## TASK GOAL
Your copy should hold the lines below from the first through the one that contains "### [Ferguson Pool](/Area/Ferguson-Pool)", each retyped exactly, and no pictures.

::: INFORMATION SUPPLIED :::

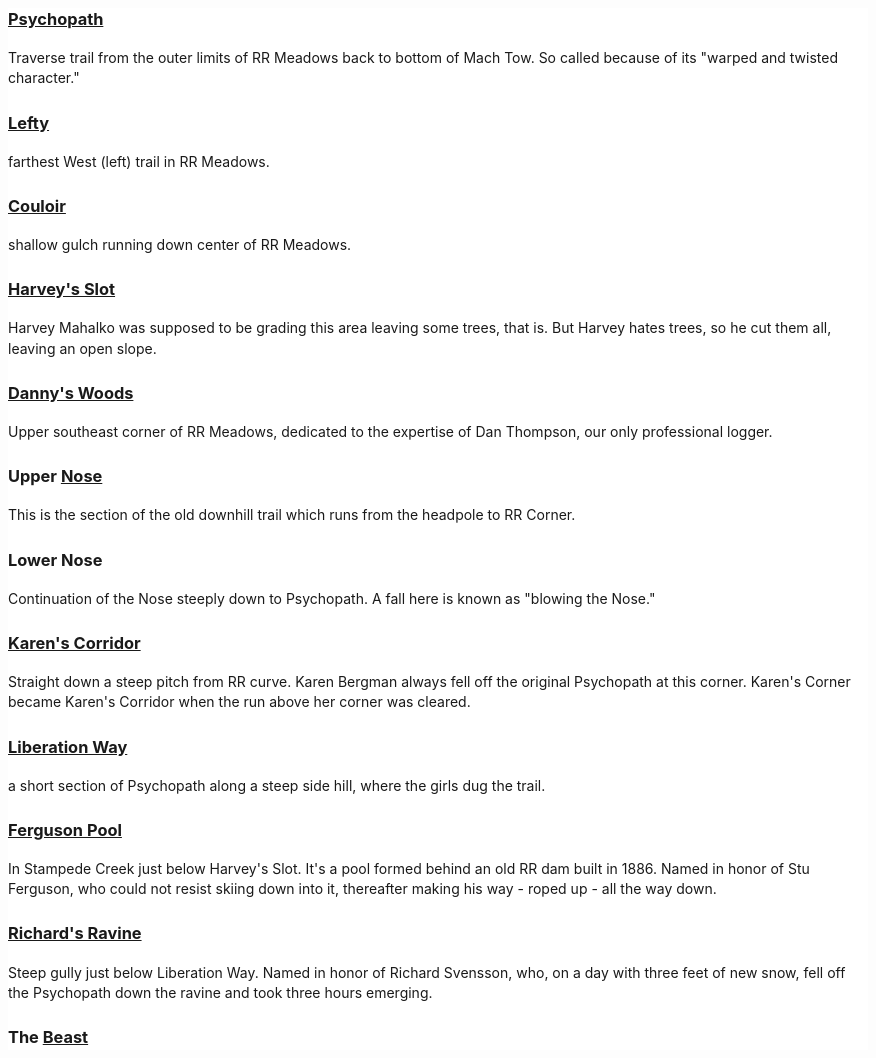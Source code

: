 ### [Psychopath](/Run/Psychopath)

Traverse trail from the outer limits of RR Meadows back to bottom of Mach Tow. So called because of its "warped and twisted character."

### [Lefty](/Run/Lefty)

farthest West (left) trail in RR Meadows.

### [Couloir](/Area/Couloir)

shallow gulch running down center of RR Meadows.

### [Harvey's Slot](/Run/Harvey's-Slot)

Harvey Mahalko was supposed to be grading this area leaving some trees, that is. But Harvey hates trees, so he cut them all, leaving an open slope.

### [Danny's Woods](/Area/Danny's-Woods)

Upper southeast corner of RR Meadows, dedicated to the expertise of Dan Thompson, our only professional logger.

### Upper [Nose](/Run/Nose)

This is the section of the old downhill trail which runs from the headpole to RR Corner.

### Lower Nose

Continuation of the Nose steeply down to Psychopath. A fall here is known as "blowing the Nose."

### [Karen's Corridor](/Area/Karen's-Corridor)

Straight down a steep pitch from RR curve. Karen Bergman always fell off the original Psychopath at this corner. Karen's Corner became Karen's Corridor when the run above her corner was cleared.

### [Liberation Way](/Run/Liberation-Way)

a short section of Psychopath along a steep side hill, where the girls dug the trail.

### [Ferguson Pool](/Area/Ferguson-Pool)

In Stampede Creek just below Harvey's Slot. It's a pool formed behind an old RR dam built in 1886. Named in honor of Stu Ferguson, who could not resist skiing down into it, thereafter making his way - roped up - all the way down.

### [Richard's Ravine](/Area/Richard's-Ravine)

Steep gully just below Liberation Way. Named in honor of Richard Svensson, who, on a day with three feet of new snow, fell off the Psychopath down the ravine and took three hours emerging.

### The [Beast](/Machine/Beast)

:::

## THE ANSWER
Source code

: ### [Psychopath](/Run/Psychopath)

Traverse trail from the outer limits of RR Meadows back to bottom of Mach Tow. So called because of its "warped and twisted character."

### [Lefty](/Run/Lefty)

farthest West (left) trail in RR Meadows.

### [Couloir](/Area/Couloir)

shallow gulch running down center of RR Meadows.

### [Harvey's Slot](/Run/Harvey's-Slot)

Harvey Mahalko was supposed to be grading this area leaving some trees, that is. But Harvey hates trees, so he cut them all, leaving an open slope.

### [Danny's Woods](/Area/Danny's-Woods)

Upper southeast corner of RR Meadows, dedicated to the expertise of Dan Thompson, our only professional logger.

### Upper [Nose](/Run/Nose)

This is the section of the old downhill trail which runs from the headpole to RR Corner.

### Lower Nose

Continuation of the Nose steeply down to Psychopath. A fall here is known as "blowing the Nose."

### [Karen's Corridor](/Area/Karen's-Corridor)

Straight down a steep pitch from RR curve. Karen Bergman always fell off the original Psychopath at this corner. Karen's Corner became Karen's Corridor when the run above her corner was cleared.

### [Liberation Way](/Run/Liberation-Way)

a short section of Psychopath along a steep side hill, where the girls dug the trail.

### [Ferguson Pool](/Area/Ferguson-Pool)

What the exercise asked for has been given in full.